## YOUR OBJECTIVE
Below are entries. Reproduce exactly the lines between the line holding "3. In the **Add" and the line holding "## Create the event handler to display", inclusive, and only those.
BEGIN DATA PROVIDED
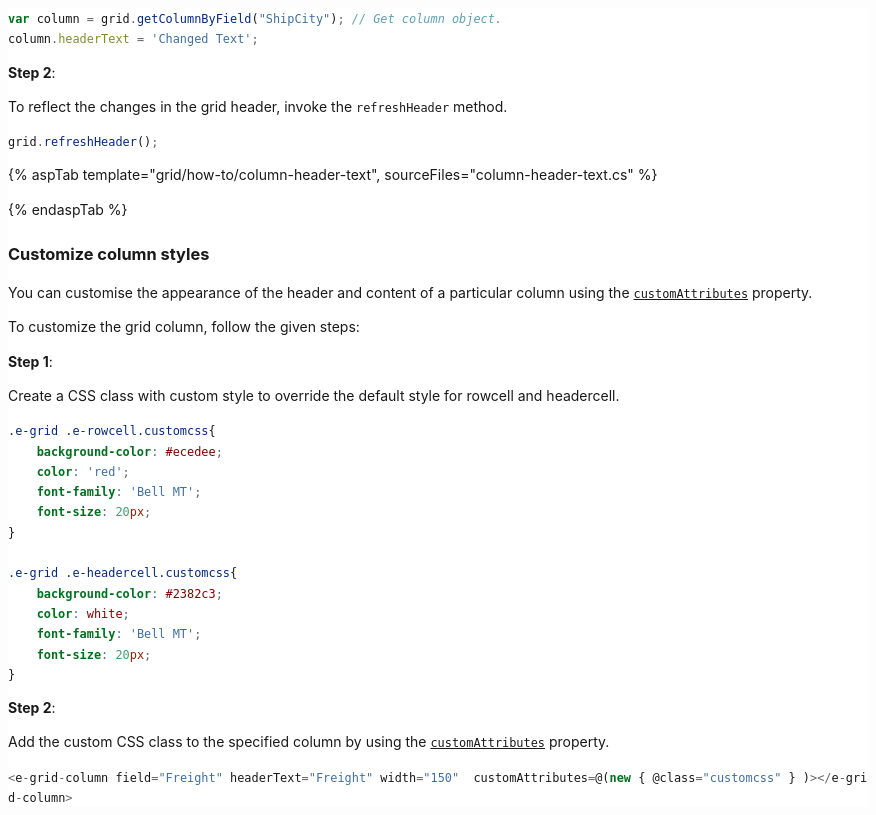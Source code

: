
```typescript
var column = grid.getColumnByField("ShipCity"); // Get column object.
column.headerText = 'Changed Text';

```

**Step 2**:

To reflect the changes in the grid header, invoke the `refreshHeader` method.

```typescript
grid.refreshHeader();

```

{% aspTab template="grid/how-to/column-header-text", sourceFiles="column-header-text.cs" %}

{% endaspTab %}

### Customize column styles

You can customise the appearance of the header and content of a particular column using the [`customAttributes`](https://help.syncfusion.com/cr/cref_files/aspnetcore-js2/aspnetcore/Syncfusion.EJ2~Syncfusion.EJ2.Grids.GridColumn~CustomAttributes.html) property.

To customize the grid column, follow the given steps:

**Step 1**:

Create a CSS class with custom style to override the default style for rowcell and headercell.

```css
.e-grid .e-rowcell.customcss{
    background-color: #ecedee;
    color: 'red';
    font-family: 'Bell MT';
    font-size: 20px;
}

.e-grid .e-headercell.customcss{
    background-color: #2382c3;
    color: white;
    font-family: 'Bell MT';
    font-size: 20px;
}

```

**Step 2**:

Add the custom CSS class to the specified column by using the [`customAttributes`](https://help.syncfusion.com/cr/cref_files/aspnetcore-js2/aspnetcore/Syncfusion.EJ2~Syncfusion.EJ2.Grids.GridColumn~CustomAttributes.html) property.

```typescript
<e-grid-column field="Freight" headerText="Freight" width="150"  customAttributes=@(new { @class="customcss" } )></e-grid-column>

```
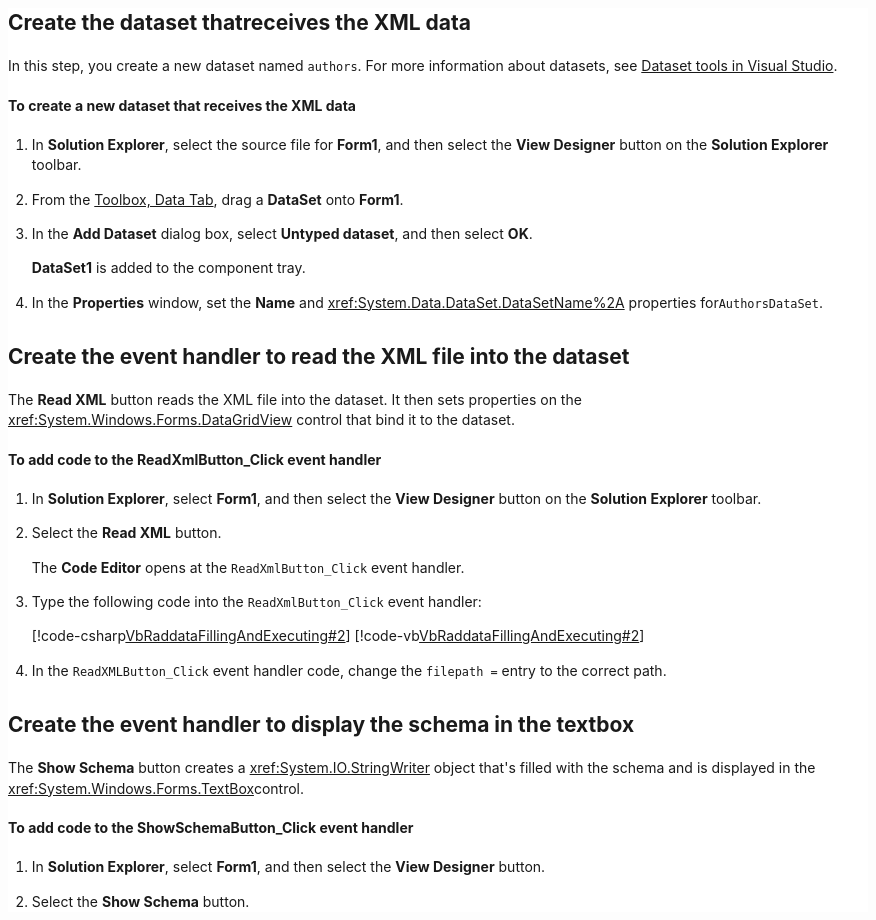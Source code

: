 ## Create the dataset thatreceives the XML data
 In this step, you create a new dataset named `authors`. For more information about datasets, see [Dataset tools in Visual Studio](../data-tools/dataset-tools-in-visual-studio.md).

#### To create a new dataset that  receives the XML data

1. In **Solution Explorer**, select the source file for **Form1**, and then select the **View Designer** button on the **Solution Explorer** toolbar.

2. From the [Toolbox, Data Tab](../ide/reference/toolbox-data-tab.md), drag a **DataSet** onto **Form1**.

3. In the **Add Dataset** dialog box, select **Untyped dataset**, and then select **OK**.

     **DataSet1** is added to the component tray.

4. In the **Properties** window, set the **Name** and <xref:System.Data.DataSet.DataSetName%2A> properties for`AuthorsDataSet`.

## Create the event handler to read the XML file into the dataset
 The **Read XML** button reads the XML file into the dataset. It then sets properties on the <xref:System.Windows.Forms.DataGridView> control that bind it to the dataset.

#### To add code to the ReadXmlButton_Click event handler

1. In **Solution Explorer**, select **Form1**,  and then select the **View Designer** button on the **Solution Explorer** toolbar.

2. Select the **Read XML** button.

     The **Code Editor** opens at the `ReadXmlButton_Click` event handler.

3. Type the following code into the `ReadXmlButton_Click` event handler:

     [!code-csharp[VbRaddataFillingAndExecuting#2](../snippets/csharp/VS_Snippets_VBCSharp/VbRaddataFillingAndExecuting/CS/Form1.cs#2)]
     [!code-vb[VbRaddataFillingAndExecuting#2](../snippets/visualbasic/VS_Snippets_VBCSharp/VbRaddataFillingAndExecuting/VB/Form1.vb#2)]

4. In the `ReadXMLButton_Click` event handler code, change the `filepath =` entry to the correct path.

## Create the event handler to display the schema in the textbox
 The **Show Schema** button creates a <xref:System.IO.StringWriter> object that's filled with the schema and is displayed in the <xref:System.Windows.Forms.TextBox>control.

#### To add code to the ShowSchemaButton_Click event handler

1. In **Solution Explorer**, select **Form1**, and then select the **View Designer** button.

2. Select the **Show Schema** button.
END DATA PROVIDED
## RESPONSE TO THIS TASK
3. In the **Add Dataset** dialog box, select **Untyped dataset**, and then select **OK**.

     **DataSet1** is added to the component tray.

4. In the **Properties** window, set the **Name** and <xref:System.Data.DataSet.DataSetName%2A> properties for`AuthorsDataSet`.

## Create the event handler to read the XML file into the dataset
 The **Read XML** button reads the XML file into the dataset. It then sets properties on the <xref:System.Windows.Forms.DataGridView> control that bind it to the dataset.

#### To add code to the ReadXmlButton_Click event handler

1. In **Solution Explorer**, select **Form1**,  and then select the **View Designer** button on the **Solution Explorer** toolbar.

2. Select the **Read XML** button.

     The **Code Editor** opens at the `ReadXmlButton_Click` event handler.

3. Type the following code into the `ReadXmlButton_Click` event handler:

     [!code-csharp[VbRaddataFillingAndExecuting#2](../snippets/csharp/VS_Snippets_VBCSharp/VbRaddataFillingAndExecuting/CS/Form1.cs#2)]
     [!code-vb[VbRaddataFillingAndExecuting#2](../snippets/visualbasic/VS_Snippets_VBCSharp/VbRaddataFillingAndExecuting/VB/Form1.vb#2)]

4. In the `ReadXMLButton_Click` event handler code, change the `filepath =` entry to the correct path.

## Create the event handler to display the schema in the textbox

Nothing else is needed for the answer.